日帰りルートが限られるため登頂する機会を得るのが難しい山ですが、登頂すればこれ以上高い山がないという清々しさを得られるのは最高峰ならではの感覚です。
今回は、蛭ヶ岳登山の魅力をご紹介していきます。
神奈川県最高峰の蛭ヶ岳とは
標高1,673m、丹沢の深部に位置する存在感ある山が、蛭ヶ岳です。
神奈川県の最高峰とされる山で、丹沢の中でも有名な塔ノ岳をはじめ、幾つかの山頂でその堂々たる山容を見ることができます。
関東のハイカーで丹沢を登ったことのある人なら、蛭ヶ岳の名を一度は聞いたことがあるかと思います。
でも登ったことはない、という方が恐らく多い山です
その理由は、全てのルートが経験者向きであることです。
ルートによって異なりますが、所要時間6時間以上、登山口へのアクセスが限られる、丹沢特有の急勾配などの特徴から、初めて目指す場合はしっかりした登山計画が必須です。
このように道程は険しいですが、これ以上高い山が近くにない場所から見る景色は、眼前に見えるものだけでなく、自分がそこに立った充実感も相まって、特別な世界が広がります。
蛭ヶ岳は、名実ともに神奈川のてっぺんに相応しい山なのです。
今回の登山ルート
表丹沢の登山口から目指す健脚ルート
今回は塔ノ岳、鍋割山、三ノ塔の登山口として有名な大倉から蛭ヶ岳を目指すルートをご紹介します。
ルートは序盤の大倉尾根、通称「バカ尾根」と呼ばれる急勾配の道程で塔ノ岳に至り、塔ノ岳〜丹沢山までの中盤・丹沢山〜蛭ヶ岳の終盤といった構成です。
本来は1泊がおすすめですが、登山経験がある健脚者なら日帰りも可能です。
所要時間は往復10時間以上を見積もり、長丁場になるため十分な行動食と水分、悪天候時の対策を備えて臨みましょう。
アクセス
大倉までは小田急線渋沢駅から路線バスでアクセスできますが、日が落ちるまでに下山することを考えるとマイカーやタクシーでのアクセスがおすすめです。
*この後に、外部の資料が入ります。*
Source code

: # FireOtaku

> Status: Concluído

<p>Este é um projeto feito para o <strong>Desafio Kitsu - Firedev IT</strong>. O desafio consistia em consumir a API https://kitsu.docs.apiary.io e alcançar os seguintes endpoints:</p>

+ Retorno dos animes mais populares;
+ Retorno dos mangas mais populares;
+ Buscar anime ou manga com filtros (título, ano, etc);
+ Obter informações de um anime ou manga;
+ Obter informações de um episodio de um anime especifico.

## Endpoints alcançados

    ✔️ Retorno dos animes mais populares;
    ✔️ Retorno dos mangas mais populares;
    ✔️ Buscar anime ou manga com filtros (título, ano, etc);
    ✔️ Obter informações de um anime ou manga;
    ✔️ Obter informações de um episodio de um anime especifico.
登山口である大倉バス停付近に24時間営業の有料駐車場があるので、そちらに駐車すると良いです。
トイレ
トイレは各山頂とルート上に点在しており、都度利用すれば困ることはありません。トイレットペーパーが切れている場合もあるので、不安な方は用意しておくと良いでしょう。
補給・水場
塔ノ岳をユーシン方面に下ったところに水場があります。水場まで往復20分程度かかるので、余程のことがなければ利用することはないかと思います。
また、尊仏山荘・みやま山荘・蛭ヶ岳山荘で水分等の購入が可能です。
蛭ヶ岳までのルート詳細
【序盤】大倉尾根で塔ノ岳へ
大倉をスタートして塔ノ岳を目指します。
大半が樹林帯の急勾配を通る大倉尾根は、ペースを上げようとすると体力を一気に消耗します。それに伴い発汗してウェアが濡れたりもするので、一定のペースで必要以上に発汗しないで登るのが良いです。
序盤のハイライトはなんといっても塔ノ岳からの眺望。山・海・街の3要素を一度に見られるパノラマは、何度訪れても飽きることがありません。
【中盤】丹沢主脈を通って丹沢山へ
塔ノ岳を過ぎて丹沢山を目指します。
この区間は「主脈」と呼ばれる塔ノ岳・丹沢山・蛭ヶ岳・焼山を結ぶ稜線の一部で、先程の大倉尾根とは一変し、気持ちの良い稜線歩きが楽しめます。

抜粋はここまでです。